I received a free copy of this book in exchange for a fair and honest review. All opinions are my own.
In a futuristic world where climate change is worsening and mental health and population control have gotten out of control, one woman seeks a means of using technology to prevent a total apocalypse in author Janet Kravetz’s “Sky Curse: The Chosen Five”, the first book in the Sky Curse series.
The Sky Curse series follows Cecilia Miller, a coder of artificial dreams living in the year 2045. It’s a time when climate chaos has become the norm and the collective mental health of humanity has fallen to a grave state. The world’s population has grown to a horrific twenty-five billion people, maxing Earth to its limit. Most are planning to abandon Earth and leave it to its fate as they colonize a new world through Titan pioneering (those beings are called Universalists). However, there are those who still hold on to hope for Earth and a humanity untainted by AI (those beings are called Localists). As humanity struggles to survive, it seems like only technology can help, and Cecilia is determined to be the one to bring it about. When planet Earth faces apocalyptic events, she must summon her resolve and resilience if she’s to have a chance to save this world.

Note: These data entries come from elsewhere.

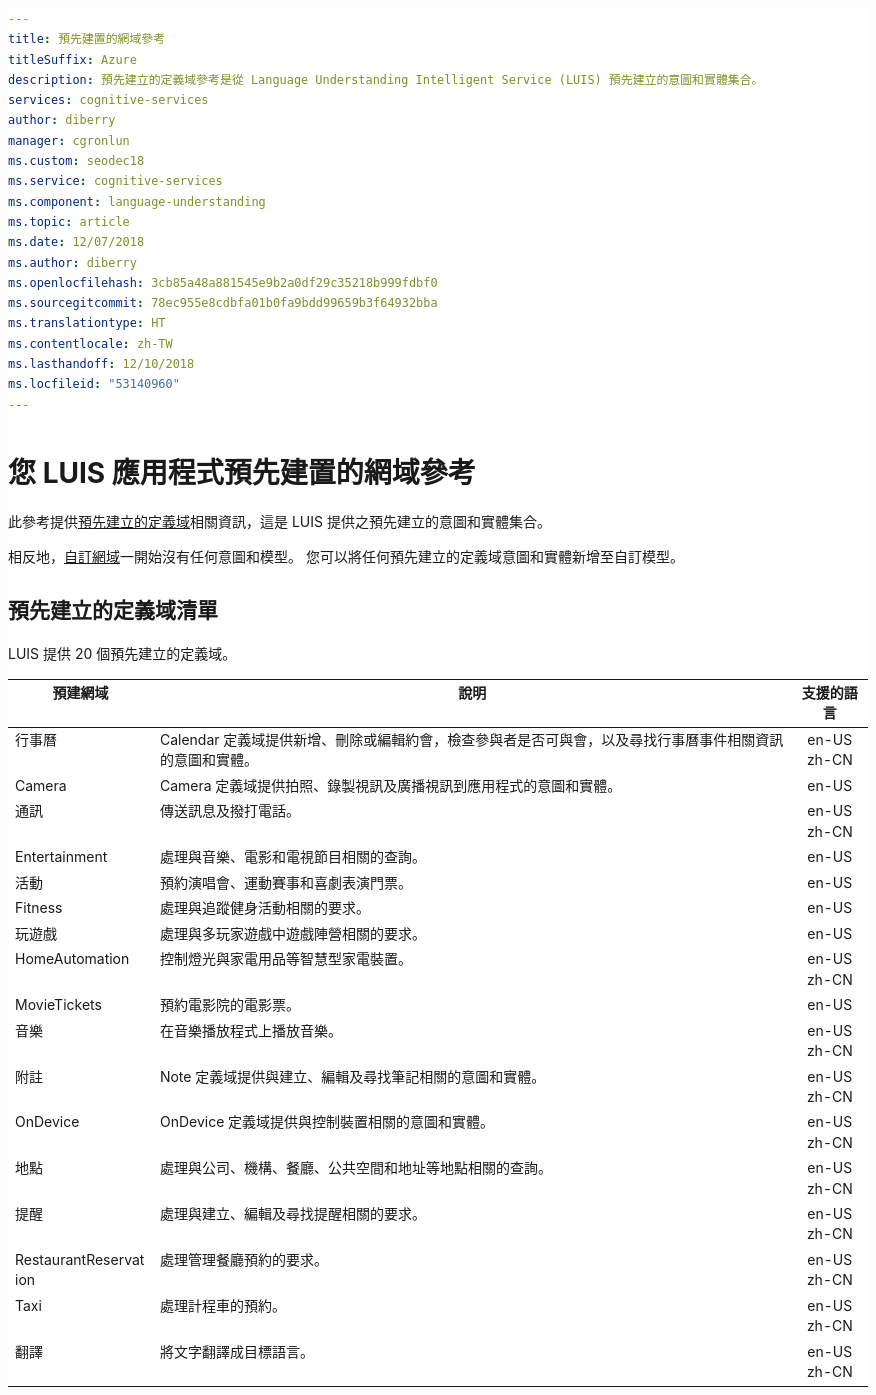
 ```yaml
---
title: 預先建置的網域參考
titleSuffix: Azure
description: 預先建立的定義域參考是從 Language Understanding Intelligent Service (LUIS) 預先建立的意圖和實體集合。
services: cognitive-services
author: diberry
manager: cgronlun
ms.custom: seodec18
ms.service: cognitive-services
ms.component: language-understanding
ms.topic: article
ms.date: 12/07/2018
ms.author: diberry
ms.openlocfilehash: 3cb85a48a881545e9b2a0df29c35218b999fdbf0
ms.sourcegitcommit: 78ec955e8cdbfa01b0fa9bdd99659b3f64932bba
ms.translationtype: HT
ms.contentlocale: zh-TW
ms.lasthandoff: 12/10/2018
ms.locfileid: "53140960"
---
```

# <a name="prebuilt-domain-reference-for-your-luis-app"></a>您 LUIS 應用程式預先建置的網域參考
此參考提供[預先建立的定義域](luis-how-to-use-prebuilt-domains.md)相關資訊，這是 LUIS 提供之預先建立的意圖和實體集合。

相反地，[自訂網域](luis-how-to-start-new-app.md)一開始沒有任何意圖和模型。 您可以將任何預先建立的定義域意圖和實體新增至自訂模型。

## <a name="list-of-prebuilt-domains"></a>預先建立的定義域清單
LUIS 提供 20 個預先建立的定義域。 

| 預建網域 | 說明 | 支援的語言 |
| ---------------- |-----------------------|:------:|
| 行事曆 | Calendar 定義域提供新增、刪除或編輯約會，檢查參與者是否可與會，以及尋找行事曆事件相關資訊的意圖和實體。| en-US<br/> zh-CN |
| Camera | Camera 定義域提供拍照、錄製視訊及廣播視訊到應用程式的意圖和實體。| en-US |
| 通訊 | 傳送訊息及撥打電話。| en-US <br/> zh-CN |
| Entertainment  | 處理與音樂、電影和電視節目相關的查詢。| en-US |
| 活動 | 預約演唱會、運動賽事和喜劇表演門票。| en-US |
| Fitness | 處理與追蹤健身活動相關的要求。| en-US |
| 玩遊戲 | 處理與多玩家遊戲中遊戲陣營相關的要求。| en-US |
| HomeAutomation | 控制燈光與家電用品等智慧型家電裝置。| en-US<br/> zh-CN |
| MovieTickets | 預約電影院的電影票。| en-US |
| 音樂 | 在音樂播放程式上播放音樂。| en-US<br/> zh-CN |
| 附註 | Note 定義域提供與建立、編輯及尋找筆記相關的意圖和實體。| en-US<br/> zh-CN |
| OnDevice | OnDevice 定義域提供與控制裝置相關的意圖和實體。| en-US<br/> zh-CN |
| 地點  | 處理與公司、機構、餐廳、公共空間和地址等地點相關的查詢。| en-US<br/> zh-CN |
| 提醒 | 處理與建立、編輯及尋找提醒相關的要求。| en-US<br/> zh-CN |
| RestaurantReservation | 處理管理餐廳預約的要求。| en-US<br/> zh-CN |
| Taxi | 處理計程車的預約。| en-US<br/> zh-CN |
| 翻譯 | 將文字翻譯成目標語言。| en-US<br/> zh-CN |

This was such an intense, captivating conspiracy thriller that meets YA sci-fi and a dystopian novel. The novel read like a very mature story, with strong characters who represented the complexities of this novel’s themes. The tension and atmosphere the author creates in this novel were so palpable and captured the reader’s attention, allowing the narrative to shine through brightly. The characters felt organic and honed into the world around them so well, and each character, including the protagonist, became a vocal representation of the themes the narrative brings to life.
What stands out in this novel are the incredibly complex themes and the rich world-building the author utilizes. The themes the author explores included the advancements in technology, climate change, humanity’s impact on the world, and the slippery slope between controlling humanity and curbing destructive behaviors. The reader is immediately treated to the themes through the advanced AI systems, virtual reality becoming virtual dreams and even the protagonist’s status as a Cyborg. The idea of a “big brother” state and the question of how much control humanity has on the impact of the world around them and how much is left up to fate was incredible to read and watch unfold on the page.

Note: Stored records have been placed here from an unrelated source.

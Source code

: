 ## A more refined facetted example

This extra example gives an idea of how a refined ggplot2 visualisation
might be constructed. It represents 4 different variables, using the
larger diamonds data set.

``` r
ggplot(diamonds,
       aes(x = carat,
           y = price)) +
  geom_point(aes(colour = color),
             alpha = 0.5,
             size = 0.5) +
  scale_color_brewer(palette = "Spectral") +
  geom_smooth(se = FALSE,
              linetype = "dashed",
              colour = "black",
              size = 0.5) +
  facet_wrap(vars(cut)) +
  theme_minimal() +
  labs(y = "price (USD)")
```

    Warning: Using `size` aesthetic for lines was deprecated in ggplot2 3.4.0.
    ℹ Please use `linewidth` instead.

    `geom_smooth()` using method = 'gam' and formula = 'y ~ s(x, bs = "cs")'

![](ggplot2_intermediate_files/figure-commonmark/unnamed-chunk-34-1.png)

Thought-provoking, adrenaline-fueled, and entertaining, author Janet Kravetz’s “Sky Curse: The Chosen Five” is a must-read sci-fi meets dystopian conspiracy thriller novel of 2022! The concept and execution of this narrative felt very much like George Orwell’s 1984 meets Issac Asimov’s expansive sci-fi collection, including I, Robot. The intimate way the author is able to capture the concept of finding one’s voice and stepping into your own power made this such a rich and unique story. If you haven’t yet, be sure to grab your copy today!
About the Author
Janet Kravetz (sometimes writing under the pen name Topaz Ruby) is an award winning author, poet and artist as well as a mental health advocate.
Janet was born in Ukraine and grew up in Israel, where she had a career in legal research and public policy, joining the Israel Bar in 2009. Soon thereafter she immigrated to Nova Scotia, Canada and continued working in the field of legal research and public policy, while volunteering with various local committees for the promotion of diversity and inclusion. She speaks Russian, Hebrew and English.
In 2013 she launched a career as an award-winning poet and in 2014 as an award-winning author, when her self-published book of poetry and art “Reaching Beyond Ourselves – Leading a Spiritual, peaceful and Diverse World” won the international Beverly Hills Book Awards for both content and presentation (under the pen name Topaz Ruby). In the following years Janet turned to writing more poetry and also a few unpublished manuscripts about topics of spirituality, mental health, diversity and the environment. She writes in plain language that children and immigrants can understand.